Le Lieu Unique de Nantes accueille 600 images issues des collections de la Croix-Rouge et du Croissant-Rouge dans le cadre de l’exposition « Un monde à guérir ». L’occasion de revenir sur l’histoire de la photographie humanitaire mais aussi sur ses significations et ses finalités.


© Freepik


Des esthétiques évolutives au service de différentes motivations

Dès son apparition dans les années 1860, le Comité international de la Croix-Rouge (CICR) a fait usage de la photographie avec, à ce jour, plus d’un million d’images d’archives.

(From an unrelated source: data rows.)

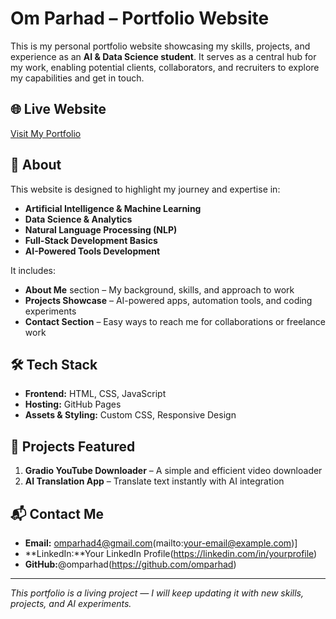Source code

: # Om Parhad – Portfolio Website

This is my personal portfolio website showcasing my skills, projects, and experience as an **AI & Data Science student**. It serves as a central hub for my work, enabling potential clients, collaborators, and recruiters to explore my capabilities and get in touch.

## 🌐 Live Website

[Visit My Portfolio](https://omparhad.github.io/)

## 📌 About

This website is designed to highlight my journey and expertise in:

* **Artificial Intelligence & Machine Learning**
* **Data Science & Analytics**
* **Natural Language Processing (NLP)**
* **Full-Stack Development Basics**
* **AI-Powered Tools Development**

It includes:

* **About Me** section – My background, skills, and approach to work
* **Projects Showcase** – AI-powered apps, automation tools, and coding experiments
* **Contact Section** – Easy ways to reach me for collaborations or freelance work

## 🛠 Tech Stack

* **Frontend:** HTML, CSS, JavaScript
* **Hosting:** GitHub Pages
* **Assets & Styling:** Custom CSS, Responsive Design

## 📂 Projects Featured

1. **Gradio YouTube Downloader** – A simple and efficient video downloader
2. **AI Translation App** – Translate text instantly with AI integration

## 📬 Contact Me

* **Email:** omparhad4@gmail.com(mailto:your-email@example.com)]
* **LinkedIn:**Your LinkedIn Profile(https://linkedin.com/in/yourprofile)
* **GitHub:**@omparhad(https://github.com/omparhad)

---

 *This portfolio is a living project — I will keep updating it with new skills, projects, and AI experiments.*



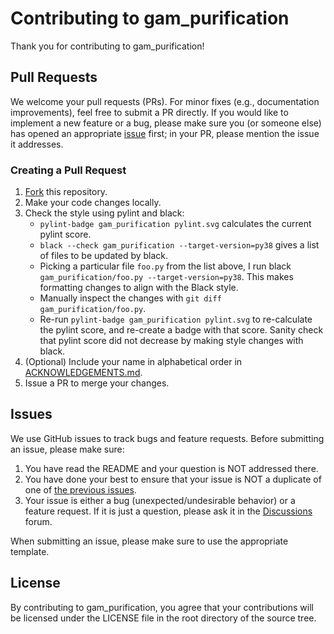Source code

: # Contributing to gam_purification
Thank you for contributing to gam_purification!


## Pull Requests
We welcome your pull requests (PRs).
For minor fixes (e.g., documentation improvements), feel free to submit a PR directly.
If you would like to implement a new feature or a bug, please make sure you (or someone else) has opened an appropriate [issue](https://github.com/blengerich/gam_purification/issues) first; in your PR, please mention the issue it addresses.

### Creating a Pull Request
1. [Fork](https://github.com/blengerich/gam_purification/fork) this repository.
2. Make your code changes locally.
3. Check the style using pylint and black:
    - `pylint-badge gam_purification pylint.svg` calculates the current pylint score.
    - `black --check gam_purification --target-version=py38` gives a list of files to be updated by black.
    - Picking a particular file `foo.py` from the list above, I run black `gam_purification/foo.py --target-version=py38`. This makes formatting changes to align with the Black style.
    - Manually inspect the changes with `git diff gam_purification/foo.py`.
    - Re-run `pylint-badge gam_purification pylint.svg` to re-calculate the pylint score, and re-create a badge with that score. Sanity check that pylint score did not decrease by making style changes with black.
4. (Optional) Include your name in alphabetical order in [ACKNOWLEDGEMENTS.md](https://github.com/blengerich/gam_purification/blob/main/ACKNOWLEDGEMENTS.md).
5. Issue a PR to merge your changes.


## Issues
We use GitHub issues to track bugs and feature requests.
Before submitting an issue, please make sure:

1. You have read the README and your question is NOT addressed there.
2. You have done your best to ensure that your issue is NOT a duplicate of one of [the previous issues](https://github.com/blengerich/gam_purification/issues).
3. Your issue is either a bug (unexpected/undesirable behavior) or a feature request.
If it is just a question, please ask it in the [Discussions](https://github.com/blengerich/gam_purification/discussions) forum.

When submitting an issue, please make sure to use the appropriate template.


## License
By contributing to gam_purification, you agree that your contributions will be licensed
under the LICENSE file in the root directory of the source tree.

Les premiers sujets, infirmières et travailleurs humanitaires de la guerre de Sécession, furent immortalisés pour témoigner de la présence de l’organisation sur le terrain. Peu à peu, ils laissent place aux personnes aidées, victimes de guerres et de catastrophes, à des fins de sensibilisation. C’est dans cette optique que le CICR recourt, dès les années 1950, à la collaboration de l’agence Magnum et de grands noms de la photographie. Robert Capa, Henri Cartier-Bresson ou Sebastiao Salgado développent une esthétique compassionnelle mise au service de levées de fonds. Un procédé encore fréquemment employé, comme en 2015 où la photo d’un réfugié syrien vendant des stylos dans une rue de Beyrouth en tenant sa fille endormie dans ses bras a permis de collecter 191 000 dollars, réinvestis par ce réfugié dans la création d’entreprises.¹

Mais aujourd’hui, « les images des crises, les images des conflits, les images des catastrophes naturelles, on en voit tous les jours dans nos médias », à tel point que, « dans le flux médiatique, on passe rapidement à autre chose »,² constate Pascal Hufschmidt, directeur du Musée international de la Croix-Rouge. D’où l’intérêt d’une rétrospective photographique à même de nous faire « mieux regarder ces images » et leurs codes.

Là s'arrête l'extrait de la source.